Answer: First, since there is a computed tomography that can be taken quickly in most of the clinical practices, it is not meaningful to compare SAH with other cerebrovascular diseases or normal subjects using copeptin level.

 

Comments 3: Page 2, line 82: Provide long form of CRP, at its first use. May be in abstract too.

Answer: As per your recommendation, we have added description about the C-reactive protein (CRP) in the abstract and its first use in the manuscript.

 

Comments 4: Page 3, line 88: Please provide long forms (Abbreviation list) for CR, HR, SACE, EVD) in the figure legend.

Answer: As per your recommendation, abbreviation description has been added to Figure 1.

 

Comments 5: Page 8, line 231: Add concluding remarks on the benefits of early detection of DCI in SAH patients.

Answer: As per your recommendation, we have added the concluding remark as follows:

Early detection of DCI using serial plasma copeptin can lead to prompt treatment, thus a favorable prognosis could be expected. Further studies are needed to verify the usefulness of copeptin in clinical settings.

 

Comments 6: Page 8, line 249: CSF was drained from all patients with SAH. Did authors measure copeptin levels CSF too?

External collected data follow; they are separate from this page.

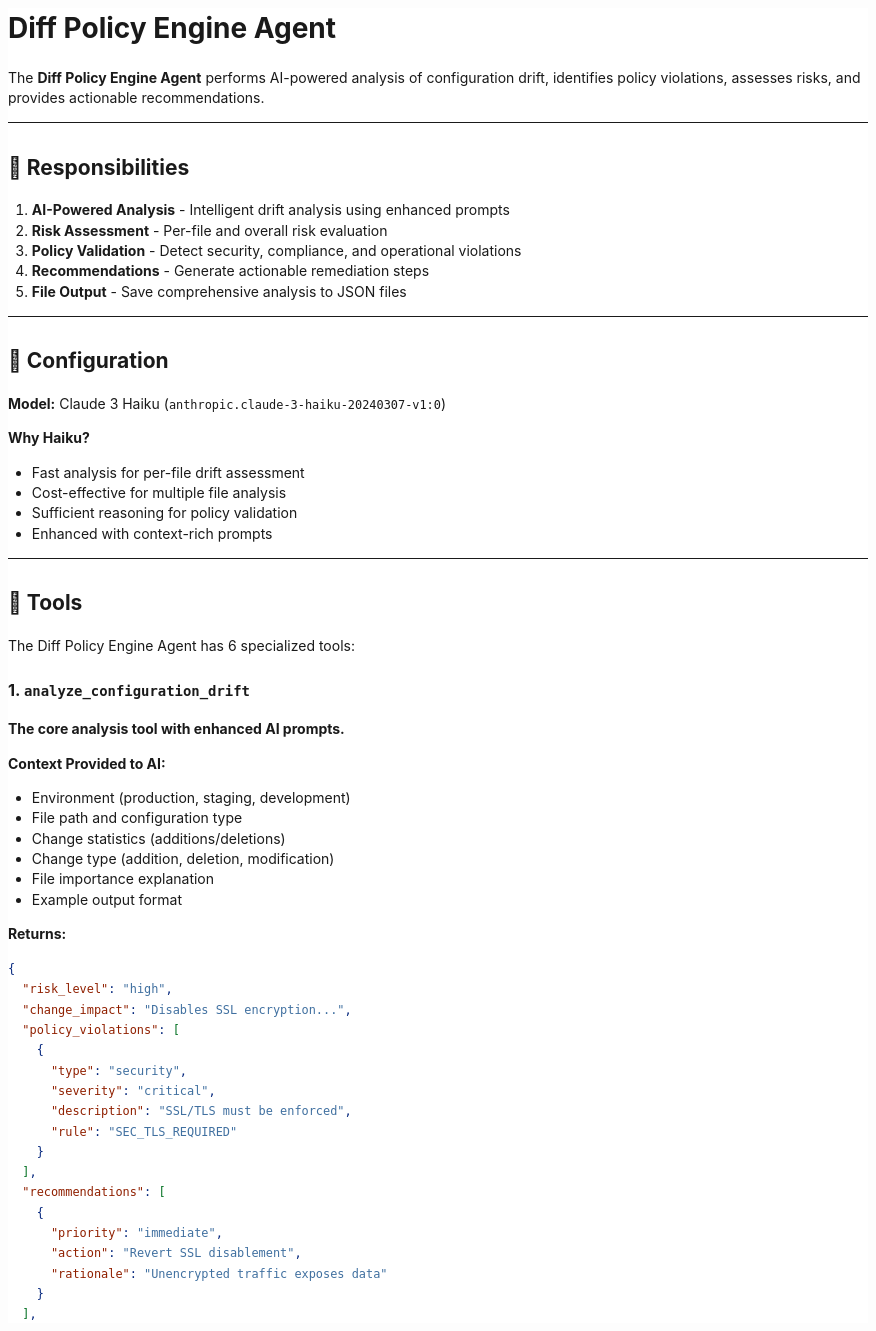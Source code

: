 # Diff Policy Engine Agent

The **Diff Policy Engine Agent** performs AI-powered analysis of configuration drift, identifies policy violations, assesses risks, and provides actionable recommendations.

---

## 🎯 Responsibilities

1. **AI-Powered Analysis** - Intelligent drift analysis using enhanced prompts
2. **Risk Assessment** - Per-file and overall risk evaluation
3. **Policy Validation** - Detect security, compliance, and operational violations
4. **Recommendations** - Generate actionable remediation steps
5. **File Output** - Save comprehensive analysis to JSON files

---

## 🤖 Configuration

**Model:** Claude 3 Haiku (`anthropic.claude-3-haiku-20240307-v1:0`)

**Why Haiku?** 
- Fast analysis for per-file drift assessment
- Cost-effective for multiple file analysis
- Sufficient reasoning for policy validation
- Enhanced with context-rich prompts

---

## 🔧 Tools

The Diff Policy Engine Agent has 6 specialized tools:

### 1. `analyze_configuration_drift`
**The core analysis tool with enhanced AI prompts.**

**Context Provided to AI:**
- Environment (production, staging, development)
- File path and configuration type
- Change statistics (additions/deletions)
- Change type (addition, deletion, modification)
- File importance explanation
- Example output format

**Returns:**
```json
{
  "risk_level": "high",
  "change_impact": "Disables SSL encryption...",
  "policy_violations": [
    {
      "type": "security",
      "severity": "critical",
      "description": "SSL/TLS must be enforced",
      "rule": "SEC_TLS_REQUIRED"
    }
  ],
  "recommendations": [
    {
      "priority": "immediate",
      "action": "Revert SSL disablement",
      "rationale": "Unencrypted traffic exposes data"
    }
  ],
```
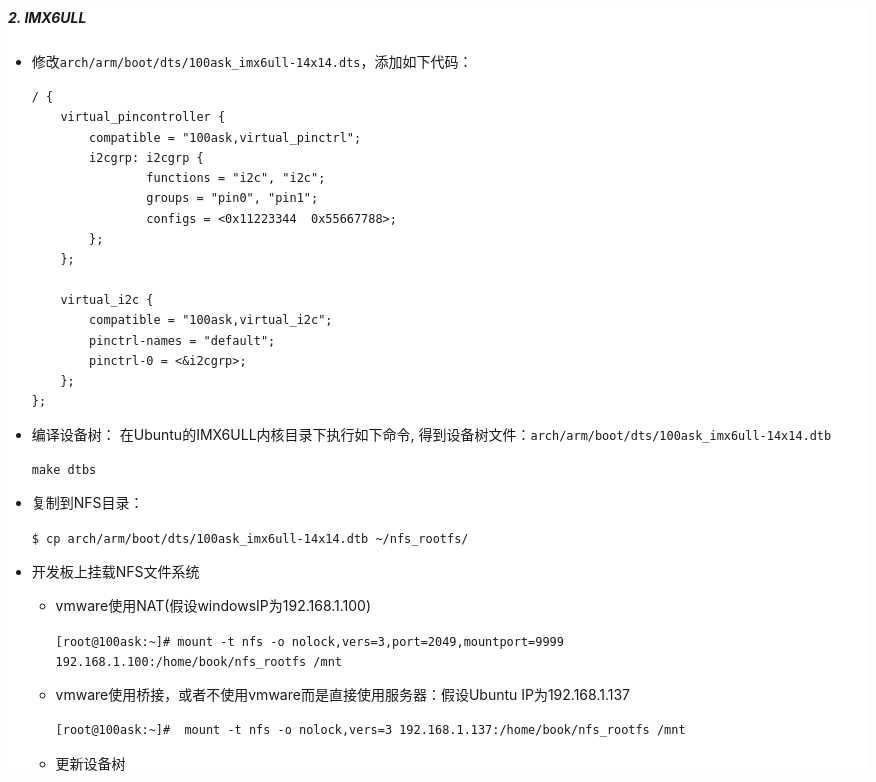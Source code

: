   



##### 2. IMX6ULL

  * 修改`arch/arm/boot/dts/100ask_imx6ull-14x14.dts`，添加如下代码：

    ```shell
    / {
        virtual_pincontroller {
            compatible = "100ask,virtual_pinctrl";
            i2cgrp: i2cgrp {
                    functions = "i2c", "i2c";
                    groups = "pin0", "pin1";
                    configs = <0x11223344  0x55667788>;
            };
        };
    
        virtual_i2c {
            compatible = "100ask,virtual_i2c";
            pinctrl-names = "default";
            pinctrl-0 = <&i2cgrp>;
        };
    };
    ```

    

  * 编译设备树：
    在Ubuntu的IMX6ULL内核目录下执行如下命令,
    得到设备树文件：`arch/arm/boot/dts/100ask_imx6ull-14x14.dtb`

    ```shell
    make dtbs
    ```

  * 复制到NFS目录：

    ```shell
    $ cp arch/arm/boot/dts/100ask_imx6ull-14x14.dtb ~/nfs_rootfs/
    ```

* 开发板上挂载NFS文件系统

  * vmware使用NAT(假设windowsIP为192.168.1.100)

    ```shell
    [root@100ask:~]# mount -t nfs -o nolock,vers=3,port=2049,mountport=9999 
    192.168.1.100:/home/book/nfs_rootfs /mnt
    ```

  * vmware使用桥接，或者不使用vmware而是直接使用服务器：假设Ubuntu IP为192.168.1.137

    ```shell
    [root@100ask:~]#  mount -t nfs -o nolock,vers=3 192.168.1.137:/home/book/nfs_rootfs /mnt
    ```

  * 更新设备树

Answer: In some patients, copeptin in the CSF was measured along with plasma copeptin. We are working on this as a different research topic, especially regarding electrolyte abnormalities following SAH.

 

Comments 7: Page 9, line 287: Authors are saying the blood samples were collected in serum separator tubes. When blood samples are clotted, and centrifuged, the supernatants will be serum samples. This study says plasma analysis. Please clarify. Moreover, the blood samples are clotted just by leaving them at room temperature for about 30 minutes after the collection. It is not clear why authors stored then overnight at 4 degree.

Answer: We would like to apologize for the mistakes. As per your comments, we have revised the methods as follows:

Plasma was derived from whole blood ethylenediaminetetraacetic acid specimens. In brief, the whole blood was centrifuged at 2000 x g for 15 minutes. Plasma sample was separated, aliquoted, and frozen at -80°C until assayed.

 

Comments 8: Page 8, line 289: In this sentence authors are saying that they measured optical density at 450 nm. Which samples they are referring to? Are they antibody treated plasma/serum samples during ELISA assay? Please specify.

Answer: Quantification of plasma copeptin level was measured using ELISA Kit for the detection of horseradish peroxidase (HRP) with 3,3',5,5'-tetramethylbenzidine (TMB) chromogenic substrates. TMB substrates can be oxidized by HRP and yield the blue color products. Upon adding the stop solution (sulfuric acid in this kit), the color changes from blue to yellow with a maximum absorbance at 450 nm.

Author Response File: Author Response.docx

Reviewer 4 Report

Proper research seems correct to me. I suggest adapting it to the magazine template, and putting the methods before the results.a

Author Response

As per your recommendation, we have relocated the Result and Methods section according to the format of the Life journal.

Author Response File: Author Response.docx

Round 2

Reviewer 2 Report

The concerns of the reviewer have been properly addressed.